Clip 1 — 0-6s: “Maker uploads a fresh prototype to Gemini on a laptop; status flashes ‘On-device acceleration ready.’ Energetic music cues experimentation.”
Clip 2 — 6-12s: “Gemini instantly renders design highlights with GPU-powered overlays; real-time latency meter stays in the green. Maker smiles at the responsive feedback.”

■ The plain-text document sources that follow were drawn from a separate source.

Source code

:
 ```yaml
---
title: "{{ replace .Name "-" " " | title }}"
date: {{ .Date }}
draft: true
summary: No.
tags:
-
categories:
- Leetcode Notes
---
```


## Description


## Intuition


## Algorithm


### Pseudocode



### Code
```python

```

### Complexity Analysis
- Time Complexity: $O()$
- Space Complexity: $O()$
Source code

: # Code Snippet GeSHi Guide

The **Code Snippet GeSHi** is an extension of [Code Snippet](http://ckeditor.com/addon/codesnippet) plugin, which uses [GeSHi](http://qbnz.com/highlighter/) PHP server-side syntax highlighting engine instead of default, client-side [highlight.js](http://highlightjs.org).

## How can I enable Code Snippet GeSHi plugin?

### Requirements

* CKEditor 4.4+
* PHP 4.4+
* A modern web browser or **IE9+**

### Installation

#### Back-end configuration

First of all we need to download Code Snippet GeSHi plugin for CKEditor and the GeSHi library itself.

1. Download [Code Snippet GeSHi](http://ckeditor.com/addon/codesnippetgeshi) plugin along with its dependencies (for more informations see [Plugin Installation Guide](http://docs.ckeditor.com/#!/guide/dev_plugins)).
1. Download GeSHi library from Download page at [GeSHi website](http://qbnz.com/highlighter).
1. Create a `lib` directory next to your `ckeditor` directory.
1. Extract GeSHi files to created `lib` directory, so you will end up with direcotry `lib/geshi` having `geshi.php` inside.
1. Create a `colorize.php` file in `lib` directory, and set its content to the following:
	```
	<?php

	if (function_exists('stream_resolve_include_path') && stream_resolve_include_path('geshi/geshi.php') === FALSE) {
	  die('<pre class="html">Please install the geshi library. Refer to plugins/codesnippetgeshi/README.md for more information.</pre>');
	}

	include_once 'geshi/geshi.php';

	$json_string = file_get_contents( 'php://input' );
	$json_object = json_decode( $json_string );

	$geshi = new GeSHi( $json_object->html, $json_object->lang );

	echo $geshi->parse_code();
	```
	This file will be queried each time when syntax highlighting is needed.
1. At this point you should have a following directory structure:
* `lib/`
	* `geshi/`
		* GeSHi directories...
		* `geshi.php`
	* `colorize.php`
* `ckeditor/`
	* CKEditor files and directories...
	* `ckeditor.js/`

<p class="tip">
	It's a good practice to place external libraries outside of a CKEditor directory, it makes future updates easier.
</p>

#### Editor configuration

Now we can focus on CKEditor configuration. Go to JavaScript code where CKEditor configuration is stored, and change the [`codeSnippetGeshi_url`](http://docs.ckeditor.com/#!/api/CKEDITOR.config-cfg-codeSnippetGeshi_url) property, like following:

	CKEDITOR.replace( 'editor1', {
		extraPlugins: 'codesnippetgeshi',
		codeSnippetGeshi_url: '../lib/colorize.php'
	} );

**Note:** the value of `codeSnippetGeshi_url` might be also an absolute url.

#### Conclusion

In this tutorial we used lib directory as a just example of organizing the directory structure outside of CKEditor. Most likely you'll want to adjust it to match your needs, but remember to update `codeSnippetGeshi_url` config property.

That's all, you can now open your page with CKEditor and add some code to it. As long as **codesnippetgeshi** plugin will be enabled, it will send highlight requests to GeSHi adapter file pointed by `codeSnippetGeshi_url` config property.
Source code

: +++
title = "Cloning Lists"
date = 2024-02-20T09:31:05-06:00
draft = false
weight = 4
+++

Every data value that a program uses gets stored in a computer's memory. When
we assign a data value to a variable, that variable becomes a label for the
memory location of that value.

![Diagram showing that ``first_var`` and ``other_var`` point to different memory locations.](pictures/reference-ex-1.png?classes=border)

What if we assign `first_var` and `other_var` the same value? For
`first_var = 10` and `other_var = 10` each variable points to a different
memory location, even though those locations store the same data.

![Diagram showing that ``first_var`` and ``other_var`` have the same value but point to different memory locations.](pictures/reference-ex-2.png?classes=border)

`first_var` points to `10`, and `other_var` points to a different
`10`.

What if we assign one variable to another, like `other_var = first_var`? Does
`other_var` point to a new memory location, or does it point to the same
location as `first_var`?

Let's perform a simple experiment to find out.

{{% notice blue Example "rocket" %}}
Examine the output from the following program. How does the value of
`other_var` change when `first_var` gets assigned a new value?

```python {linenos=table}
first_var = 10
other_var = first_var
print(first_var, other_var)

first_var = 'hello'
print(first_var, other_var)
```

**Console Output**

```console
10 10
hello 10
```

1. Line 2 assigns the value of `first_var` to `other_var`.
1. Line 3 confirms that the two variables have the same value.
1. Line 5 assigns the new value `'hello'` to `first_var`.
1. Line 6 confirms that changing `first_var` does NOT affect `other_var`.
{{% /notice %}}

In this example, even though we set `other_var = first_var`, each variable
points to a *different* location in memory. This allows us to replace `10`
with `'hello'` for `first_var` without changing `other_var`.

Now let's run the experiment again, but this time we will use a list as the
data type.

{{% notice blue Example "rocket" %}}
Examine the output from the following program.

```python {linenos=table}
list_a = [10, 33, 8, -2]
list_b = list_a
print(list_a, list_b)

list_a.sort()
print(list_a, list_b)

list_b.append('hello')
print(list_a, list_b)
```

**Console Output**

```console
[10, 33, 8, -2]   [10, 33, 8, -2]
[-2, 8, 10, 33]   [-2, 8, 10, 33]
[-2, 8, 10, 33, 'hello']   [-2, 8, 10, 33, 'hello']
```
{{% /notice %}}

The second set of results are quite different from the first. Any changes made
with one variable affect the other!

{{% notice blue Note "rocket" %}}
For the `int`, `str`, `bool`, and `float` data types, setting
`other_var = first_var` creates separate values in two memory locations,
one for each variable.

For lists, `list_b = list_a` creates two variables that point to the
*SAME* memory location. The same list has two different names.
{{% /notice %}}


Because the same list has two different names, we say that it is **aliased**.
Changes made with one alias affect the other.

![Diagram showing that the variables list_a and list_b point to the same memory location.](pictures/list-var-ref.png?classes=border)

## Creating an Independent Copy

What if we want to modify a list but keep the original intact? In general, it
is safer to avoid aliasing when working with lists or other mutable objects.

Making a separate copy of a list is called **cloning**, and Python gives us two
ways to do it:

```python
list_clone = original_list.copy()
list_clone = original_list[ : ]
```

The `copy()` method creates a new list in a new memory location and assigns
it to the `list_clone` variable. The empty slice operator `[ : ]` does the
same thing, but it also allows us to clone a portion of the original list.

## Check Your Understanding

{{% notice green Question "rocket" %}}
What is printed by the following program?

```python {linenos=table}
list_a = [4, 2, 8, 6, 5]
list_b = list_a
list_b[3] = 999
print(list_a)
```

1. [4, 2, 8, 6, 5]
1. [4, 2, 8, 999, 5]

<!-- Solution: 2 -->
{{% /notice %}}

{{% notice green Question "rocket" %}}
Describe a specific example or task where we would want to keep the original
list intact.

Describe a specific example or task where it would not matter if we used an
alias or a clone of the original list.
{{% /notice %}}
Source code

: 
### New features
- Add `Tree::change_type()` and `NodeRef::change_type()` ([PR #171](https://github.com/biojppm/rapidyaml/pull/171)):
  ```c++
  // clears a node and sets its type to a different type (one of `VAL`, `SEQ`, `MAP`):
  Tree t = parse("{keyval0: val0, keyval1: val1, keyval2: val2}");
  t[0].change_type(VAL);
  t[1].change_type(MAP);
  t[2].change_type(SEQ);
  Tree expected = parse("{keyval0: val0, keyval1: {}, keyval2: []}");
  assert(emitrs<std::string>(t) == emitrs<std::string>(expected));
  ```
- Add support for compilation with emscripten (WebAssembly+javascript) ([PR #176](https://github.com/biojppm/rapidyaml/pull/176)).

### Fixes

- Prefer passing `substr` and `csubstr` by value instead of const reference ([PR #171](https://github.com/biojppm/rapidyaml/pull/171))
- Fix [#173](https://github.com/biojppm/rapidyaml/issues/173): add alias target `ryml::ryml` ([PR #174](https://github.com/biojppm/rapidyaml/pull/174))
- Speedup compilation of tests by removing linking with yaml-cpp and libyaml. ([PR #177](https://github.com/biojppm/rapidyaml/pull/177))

Clip 3 — 12-18s: “Team huddles around the screen as Gemini simulates multi-user collaboration, syncing devices without the cloud. Fast-paced motion graphics emphasize local speed.”
Clip 4 — 18-24s: “Field test outdoors: a tablet running Gemini classifies objects in milliseconds, overlaying insights. The display shows ‘Powered by on-device LiteRT-LM.’”
Clip 5 — 24-30s: “Final reveal montage: prototype ships, telemetry dashboard charts rising engagement, text overlay reads ‘Gemini + LiteRT-LM: High-performance, on-device ML for everyone.’ Fade out.”